3 Money Tips for a New Graduate
on May 13, 2021
Spring is my favorite time of the year. We become more active with outside activities, start to travel and of course, our expenditures increase. The month of May also means graduations and new beginnings for many young adults. I want to share with you the financial advice I wish I had received when I was in my 20s, but I didn’t. I had to learn the hard way! I became a certified financial planner™. You don’t have to!
Tip #1- Live cheaply & learn to budget
Once you bring home the bacon, you’ll need to figure out how to slice it.
Live cheaply and learn how to budget. Without some sort plan for how you will allocate your earnings and how you will keep track of your expenses, it’s going to be impossible for you to succeed.
During my years of practice as a financial planner, I’ve observed that many people hate budgeting, so I created my own system.
First, you need to explore and understand where your money is coming from. Now, let’s be clear, this is not budgeting. You’re not counting every penny; you are building an awareness of the ebb and flow of your money.
Let’s start with this simple exercise:
-Identify Income Sources
How much you make per month (weekly/bi-weekly/monthly)?
Add up all your income:__________________
-Look at your expenses
Where do you spend your money? Track your expenses for 2-3 months. I like using mint.com. It does the job for me. It aggregates all transactions from credit cards and checking accounts and creates a real overview of my expenses.
How much do you need to live on each month?________
Is it $3K, $5K or $10K? You need to know this number because it is very important for you to understand the kind of lifestyle you have, versus the kind of income that you generate. Are there adjustments needed or are you right on target?
What is your bottom line?_________
Subtract total expenses from your income. Do you have money left over?
Evaluate where you stand. Knowing where you stand is a first BIG step in making your budget your friend. Do you spend more than you make? Or are you living within (or beneath) your means?
Tip #2 Break up with debts
Debt is the reality of most young people today. It’s unreal how many graduates come out of college with huge debts and no real idea if they will get jobs right away.

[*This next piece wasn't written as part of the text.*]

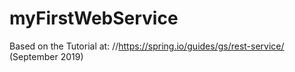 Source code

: # myFirstWebService

Based on the Tutorial at:
//https://spring.io/guides/gs/rest-service/
(September 2019)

Your number one focus should be to get rid of college debt, or any other debt as fast as possible. Your future’s so bright, that you don’t want to be bogged down by still paying your debts off in your 30s or 40s.
Do the math:
1. Figure out how much debt you have, and how fast can you pay it off.
2. By now you have a budget in place, which will allows you to understand what your basic needs are. Most of your discretionary money should be spent paying down your debt. If you have credit card debt, you should focus on paying higher interest rate balance first
3. Adding additional dollars beyond what you pay monthly (and by the way, remember that a lot of student loan providers give you 0.25% discount on your interest rate, if you set up auto payments) to your debt principal will help you in two ways:
a. Save money on interest paid over time
b. Speed up the debt payoff
4. You also might be interested in exploring jobs that help you pay off your loans, for example, Public Service loan forgiveness (if you have public service job or work infederal government, or serve in the military or Peace Corps.)
Tip #3 Start a Curveball account
And last, but not least, let’s talk about an emergency fund or what I like to call a “Curveball account.” I promise you, if you can master this step early on in your life, you will never have to worry about situations where you have to borrow for emergencies or opportunities. There is a huge power in having a stash of cash that you can tap into any time!
I know it might hard right now to even wrap your mind around the idea of being able to set aside emergency savings, since you are just starting to earn more income. But what choice do you have? If some unexpected event happens and you do not have a cushion, you are putting yourself further in the hole.
Let’s take baby steps. Begin by opening a savings account, earmark it as a “Rainy Day” fund or “Curveball account.”
I suggest an online, high-yield savings account that is connected to your checking account so that you can transfer funds back and forth.
Begin saving of at least $50 or $100 (or if you can do more, Awesome!!) from each paycheck. You will see that in time you will have a small stash of cash accumulated.
Your target should be to grow the balance in your Curveball account to the equivalent of 3 to 6 months of living expenses,
I promise that you will feel a lot more freedom once you start growing your Curveball fund.
These are very basic skills I’d love you to learn now. The real power lies in mastering them, because today is just the beginning of your new life as an adult. Knowing how to be Financially Smart is the best life skill you can learn early on!
I challenge you to Make Smart Financial Decisions!